Saved entries:

◆ ◆ ◆ ◆ ◆

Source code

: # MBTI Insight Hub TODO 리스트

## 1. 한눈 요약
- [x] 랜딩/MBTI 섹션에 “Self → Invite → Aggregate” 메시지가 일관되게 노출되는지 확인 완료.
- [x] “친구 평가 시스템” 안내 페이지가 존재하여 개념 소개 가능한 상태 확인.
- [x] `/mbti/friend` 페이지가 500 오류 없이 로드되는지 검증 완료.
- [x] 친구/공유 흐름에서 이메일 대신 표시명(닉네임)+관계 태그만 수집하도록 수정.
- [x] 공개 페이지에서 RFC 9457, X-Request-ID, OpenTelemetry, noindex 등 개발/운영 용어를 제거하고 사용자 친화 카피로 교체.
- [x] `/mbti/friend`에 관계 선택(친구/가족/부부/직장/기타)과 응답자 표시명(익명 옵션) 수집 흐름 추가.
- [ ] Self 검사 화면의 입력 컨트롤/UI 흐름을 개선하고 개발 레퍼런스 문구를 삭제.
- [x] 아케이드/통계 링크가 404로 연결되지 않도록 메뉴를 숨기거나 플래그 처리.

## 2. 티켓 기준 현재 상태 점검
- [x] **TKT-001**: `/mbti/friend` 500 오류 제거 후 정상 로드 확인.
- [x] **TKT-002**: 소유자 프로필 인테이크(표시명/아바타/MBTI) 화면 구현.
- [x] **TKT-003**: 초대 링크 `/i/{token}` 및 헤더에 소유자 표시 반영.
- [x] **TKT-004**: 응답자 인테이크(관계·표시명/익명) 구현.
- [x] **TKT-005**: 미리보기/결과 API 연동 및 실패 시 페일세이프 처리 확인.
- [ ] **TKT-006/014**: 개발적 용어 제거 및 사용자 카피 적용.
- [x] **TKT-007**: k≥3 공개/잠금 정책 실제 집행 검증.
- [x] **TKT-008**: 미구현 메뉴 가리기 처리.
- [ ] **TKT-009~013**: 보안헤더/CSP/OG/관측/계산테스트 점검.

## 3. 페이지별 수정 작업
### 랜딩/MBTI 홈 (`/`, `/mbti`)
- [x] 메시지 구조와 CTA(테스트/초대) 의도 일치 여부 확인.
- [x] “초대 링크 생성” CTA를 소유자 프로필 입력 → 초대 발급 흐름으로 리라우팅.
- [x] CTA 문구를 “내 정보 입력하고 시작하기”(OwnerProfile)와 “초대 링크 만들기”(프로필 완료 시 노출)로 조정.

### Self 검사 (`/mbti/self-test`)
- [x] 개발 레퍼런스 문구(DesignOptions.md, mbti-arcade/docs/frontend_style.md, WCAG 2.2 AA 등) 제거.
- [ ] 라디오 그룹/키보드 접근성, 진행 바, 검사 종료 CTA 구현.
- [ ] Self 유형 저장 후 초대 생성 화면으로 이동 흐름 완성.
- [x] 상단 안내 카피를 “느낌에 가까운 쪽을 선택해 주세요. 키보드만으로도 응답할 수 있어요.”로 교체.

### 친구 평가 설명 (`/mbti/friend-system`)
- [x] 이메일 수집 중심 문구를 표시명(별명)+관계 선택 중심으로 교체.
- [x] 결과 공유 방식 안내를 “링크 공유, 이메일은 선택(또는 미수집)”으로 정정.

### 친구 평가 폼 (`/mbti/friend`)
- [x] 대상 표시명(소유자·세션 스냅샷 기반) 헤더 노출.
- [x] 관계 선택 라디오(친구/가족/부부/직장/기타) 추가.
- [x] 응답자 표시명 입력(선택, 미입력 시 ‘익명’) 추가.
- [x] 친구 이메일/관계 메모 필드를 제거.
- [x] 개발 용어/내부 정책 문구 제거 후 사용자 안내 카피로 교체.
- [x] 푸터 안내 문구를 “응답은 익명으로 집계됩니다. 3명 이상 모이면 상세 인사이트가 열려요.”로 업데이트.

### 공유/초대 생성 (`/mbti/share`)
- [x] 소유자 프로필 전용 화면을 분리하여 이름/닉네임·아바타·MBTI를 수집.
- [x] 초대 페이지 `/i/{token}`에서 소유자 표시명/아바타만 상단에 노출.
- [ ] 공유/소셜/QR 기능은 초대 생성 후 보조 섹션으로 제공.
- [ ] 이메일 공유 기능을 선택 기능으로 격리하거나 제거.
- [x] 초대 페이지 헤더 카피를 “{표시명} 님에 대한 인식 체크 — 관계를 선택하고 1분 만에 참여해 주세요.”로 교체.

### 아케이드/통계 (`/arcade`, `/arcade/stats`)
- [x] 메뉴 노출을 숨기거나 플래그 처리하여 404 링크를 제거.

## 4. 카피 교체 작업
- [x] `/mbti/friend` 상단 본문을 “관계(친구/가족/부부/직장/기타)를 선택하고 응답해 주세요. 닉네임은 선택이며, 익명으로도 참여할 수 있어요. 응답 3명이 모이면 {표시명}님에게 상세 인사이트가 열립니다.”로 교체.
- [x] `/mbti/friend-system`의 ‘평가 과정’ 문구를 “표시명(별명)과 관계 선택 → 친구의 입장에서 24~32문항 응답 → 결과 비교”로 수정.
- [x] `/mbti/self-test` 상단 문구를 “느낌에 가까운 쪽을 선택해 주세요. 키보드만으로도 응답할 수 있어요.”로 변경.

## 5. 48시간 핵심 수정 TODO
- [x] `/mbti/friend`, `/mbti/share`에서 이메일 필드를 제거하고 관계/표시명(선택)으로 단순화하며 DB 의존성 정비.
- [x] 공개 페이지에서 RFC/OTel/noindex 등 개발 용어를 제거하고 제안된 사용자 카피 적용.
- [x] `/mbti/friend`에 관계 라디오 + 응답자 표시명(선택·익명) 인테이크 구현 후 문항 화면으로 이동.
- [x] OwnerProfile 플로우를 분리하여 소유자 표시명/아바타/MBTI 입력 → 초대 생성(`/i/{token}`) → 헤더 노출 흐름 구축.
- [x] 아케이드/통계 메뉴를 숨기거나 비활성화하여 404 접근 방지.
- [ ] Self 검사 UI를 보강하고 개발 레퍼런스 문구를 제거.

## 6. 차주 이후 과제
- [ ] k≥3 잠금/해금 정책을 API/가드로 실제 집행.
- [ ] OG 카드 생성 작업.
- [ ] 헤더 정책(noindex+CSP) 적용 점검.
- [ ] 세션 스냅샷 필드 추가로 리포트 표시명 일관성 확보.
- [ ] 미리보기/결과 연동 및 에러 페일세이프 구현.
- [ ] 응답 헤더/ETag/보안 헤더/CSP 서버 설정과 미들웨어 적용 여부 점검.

◆ ◆ ◆ ◆ ◆

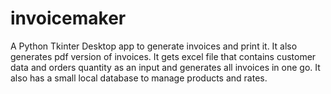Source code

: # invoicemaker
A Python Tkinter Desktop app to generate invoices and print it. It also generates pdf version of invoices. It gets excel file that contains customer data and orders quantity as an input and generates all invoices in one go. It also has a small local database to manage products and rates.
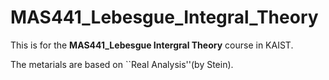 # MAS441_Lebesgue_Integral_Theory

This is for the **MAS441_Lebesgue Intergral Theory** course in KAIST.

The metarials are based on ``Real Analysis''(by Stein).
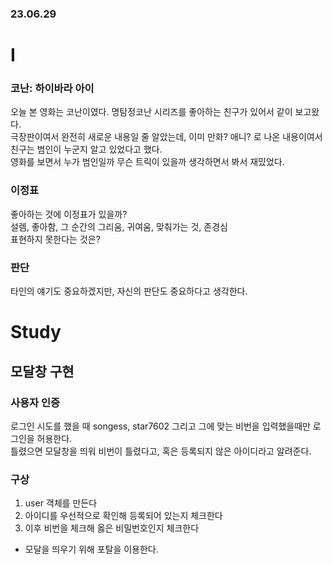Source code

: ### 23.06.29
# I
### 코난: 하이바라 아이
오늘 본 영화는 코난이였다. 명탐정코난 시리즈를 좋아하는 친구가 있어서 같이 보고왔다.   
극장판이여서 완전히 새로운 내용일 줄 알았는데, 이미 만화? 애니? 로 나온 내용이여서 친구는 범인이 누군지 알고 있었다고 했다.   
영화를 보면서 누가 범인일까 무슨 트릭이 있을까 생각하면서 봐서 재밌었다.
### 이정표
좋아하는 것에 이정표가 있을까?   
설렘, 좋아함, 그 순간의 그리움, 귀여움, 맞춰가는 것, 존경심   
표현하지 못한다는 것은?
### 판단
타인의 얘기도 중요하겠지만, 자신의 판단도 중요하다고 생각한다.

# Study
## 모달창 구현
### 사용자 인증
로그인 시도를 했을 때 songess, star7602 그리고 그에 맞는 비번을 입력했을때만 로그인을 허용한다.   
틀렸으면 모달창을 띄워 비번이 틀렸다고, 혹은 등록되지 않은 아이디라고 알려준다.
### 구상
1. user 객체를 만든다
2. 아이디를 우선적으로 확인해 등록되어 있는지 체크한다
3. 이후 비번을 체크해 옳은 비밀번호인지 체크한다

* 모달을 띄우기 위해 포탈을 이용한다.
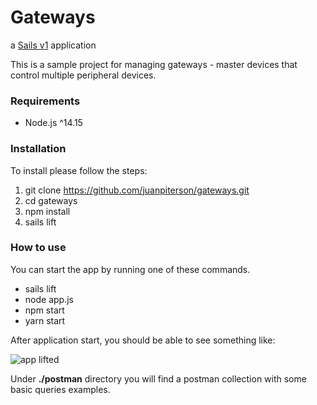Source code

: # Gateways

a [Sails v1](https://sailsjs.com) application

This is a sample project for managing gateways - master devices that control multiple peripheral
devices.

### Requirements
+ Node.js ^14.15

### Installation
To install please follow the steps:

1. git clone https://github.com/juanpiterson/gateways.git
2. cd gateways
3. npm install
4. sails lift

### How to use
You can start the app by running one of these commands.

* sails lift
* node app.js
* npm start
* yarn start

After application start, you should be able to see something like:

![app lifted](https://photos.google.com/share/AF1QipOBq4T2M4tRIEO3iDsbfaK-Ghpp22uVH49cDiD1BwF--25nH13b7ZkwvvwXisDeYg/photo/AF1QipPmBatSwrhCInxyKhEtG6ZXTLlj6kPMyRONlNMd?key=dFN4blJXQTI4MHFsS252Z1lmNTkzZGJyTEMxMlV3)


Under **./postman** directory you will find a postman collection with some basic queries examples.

◆ ◆ ◆ ◆ ◆

→ EXERCISE INSTRUCTIONS: Every line above from the line with "- [x] 친구 이메일/관계 메모 필드를 제거." to the line with "문항 화면으로 이동." is wanted, ends included; write them out exactly and add no other line.

→ EXERCISE RESPONSE:
- [x] 친구 이메일/관계 메모 필드를 제거.
- [x] 개발 용어/내부 정책 문구 제거 후 사용자 안내 카피로 교체.
- [x] 푸터 안내 문구를 “응답은 익명으로 집계됩니다. 3명 이상 모이면 상세 인사이트가 열려요.”로 업데이트.

### 공유/초대 생성 (`/mbti/share`)
- [x] 소유자 프로필 전용 화면을 분리하여 이름/닉네임·아바타·MBTI를 수집.
- [x] 초대 페이지 `/i/{token}`에서 소유자 표시명/아바타만 상단에 노출.
- [ ] 공유/소셜/QR 기능은 초대 생성 후 보조 섹션으로 제공.
- [ ] 이메일 공유 기능을 선택 기능으로 격리하거나 제거.
- [x] 초대 페이지 헤더 카피를 “{표시명} 님에 대한 인식 체크 — 관계를 선택하고 1분 만에 참여해 주세요.”로 교체.

### 아케이드/통계 (`/arcade`, `/arcade/stats`)
- [x] 메뉴 노출을 숨기거나 플래그 처리하여 404 링크를 제거.

## 4. 카피 교체 작업
- [x] `/mbti/friend` 상단 본문을 “관계(친구/가족/부부/직장/기타)를 선택하고 응답해 주세요. 닉네임은 선택이며, 익명으로도 참여할 수 있어요. 응답 3명이 모이면 {표시명}님에게 상세 인사이트가 열립니다.”로 교체.
- [x] `/mbti/friend-system`의 ‘평가 과정’ 문구를 “표시명(별명)과 관계 선택 → 친구의 입장에서 24~32문항 응답 → 결과 비교”로 수정.
- [x] `/mbti/self-test` 상단 문구를 “느낌에 가까운 쪽을 선택해 주세요. 키보드만으로도 응답할 수 있어요.”로 변경.

## 5. 48시간 핵심 수정 TODO
- [x] `/mbti/friend`, `/mbti/share`에서 이메일 필드를 제거하고 관계/표시명(선택)으로 단순화하며 DB 의존성 정비.
- [x] 공개 페이지에서 RFC/OTel/noindex 등 개발 용어를 제거하고 제안된 사용자 카피 적용.
- [x] `/mbti/friend`에 관계 라디오 + 응답자 표시명(선택·익명) 인테이크 구현 후 문항 화면으로 이동.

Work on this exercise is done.